There’s a particular kind of professional pain that doesn’t come with a termination letter.

You’re still employed. Your title hasn’t changed. Your calendar is still full.

And yet something feels off.

Projects you used to lead are quietly reassigned. Decisions happen without you in the room. Your voice carries less weight than it once did.

It’s Called Quiet Firing

This is what many women are now calling quiet firing.

And here’s the truth that often gets missed:

Quiet firing isn’t usually about competence. It’s about where you now sit in the organizational story.

For women in midlife — especially those with decades of experience this moment can land hard. Not because you doubt your skills, but because your identity has been wrapped around contribution, reliability, and relevance for a long time.
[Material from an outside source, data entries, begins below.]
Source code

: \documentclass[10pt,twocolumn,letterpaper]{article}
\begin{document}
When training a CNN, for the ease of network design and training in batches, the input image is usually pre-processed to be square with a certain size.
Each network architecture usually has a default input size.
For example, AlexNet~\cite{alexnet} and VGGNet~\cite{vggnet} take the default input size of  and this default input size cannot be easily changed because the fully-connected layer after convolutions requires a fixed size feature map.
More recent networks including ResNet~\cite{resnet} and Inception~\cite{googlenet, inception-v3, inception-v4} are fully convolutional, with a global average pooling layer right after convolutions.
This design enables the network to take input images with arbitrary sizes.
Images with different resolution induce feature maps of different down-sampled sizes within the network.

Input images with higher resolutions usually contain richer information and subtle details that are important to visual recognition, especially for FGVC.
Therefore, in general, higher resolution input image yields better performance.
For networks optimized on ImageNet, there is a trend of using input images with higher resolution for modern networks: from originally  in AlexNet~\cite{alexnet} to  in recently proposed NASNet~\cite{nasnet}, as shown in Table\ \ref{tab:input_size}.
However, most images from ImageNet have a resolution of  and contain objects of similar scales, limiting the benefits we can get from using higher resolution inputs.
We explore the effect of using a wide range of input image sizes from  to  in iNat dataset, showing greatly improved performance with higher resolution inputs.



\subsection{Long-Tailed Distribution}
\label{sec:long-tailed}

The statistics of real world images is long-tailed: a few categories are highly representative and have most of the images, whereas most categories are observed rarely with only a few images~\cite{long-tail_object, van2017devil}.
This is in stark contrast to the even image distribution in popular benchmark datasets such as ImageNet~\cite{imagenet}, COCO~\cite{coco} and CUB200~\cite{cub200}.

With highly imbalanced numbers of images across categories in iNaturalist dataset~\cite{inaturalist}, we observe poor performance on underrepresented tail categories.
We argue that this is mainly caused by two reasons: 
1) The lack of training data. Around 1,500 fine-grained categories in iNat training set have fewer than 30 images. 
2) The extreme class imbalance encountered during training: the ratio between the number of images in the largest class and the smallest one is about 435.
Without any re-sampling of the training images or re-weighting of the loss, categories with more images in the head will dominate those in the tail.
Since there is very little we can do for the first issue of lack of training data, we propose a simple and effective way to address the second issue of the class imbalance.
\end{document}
When that role begins to erode quietly, the nervous system reacts before the mind can make sense of it.

You may notice:

  • a growing sense of invisibility
  • self-doubt that doesn’t match your résumé
  • exhaustion that rest doesn’t fix
  • the question you never thought you’d ask: “What now?”

What’s important to understand is this:

This is not a failure. It’s a transition, one that hasn’t been named or supported.

And unsupported transitions create internal chaos.

I’ve worked with many women who try to “push through” this phase, assuming it’s just a confidence issue or a motivation problem. It’s neither.

It’s an identity inflection point.

Why You Need To Stabilize Yourself Before You Make Your Next Move

When you don’t pause to stabilize yourself internally, the next move whether staying, leaving, or reinventing often comes from fear rather than clarity.

That’s why I created a free experience called Smoothing Out the Bumpy Ride.

It’s not about fixing your career. It’s about helping you regain internal steadiness, so whatever choice you make next comes from self-trust instead of survival.

Because the goal isn’t to outrun quiet firing. It’s to stop letting it define your worth.

You’re not being erased.

You’re being invited, quietly, into a new chapter.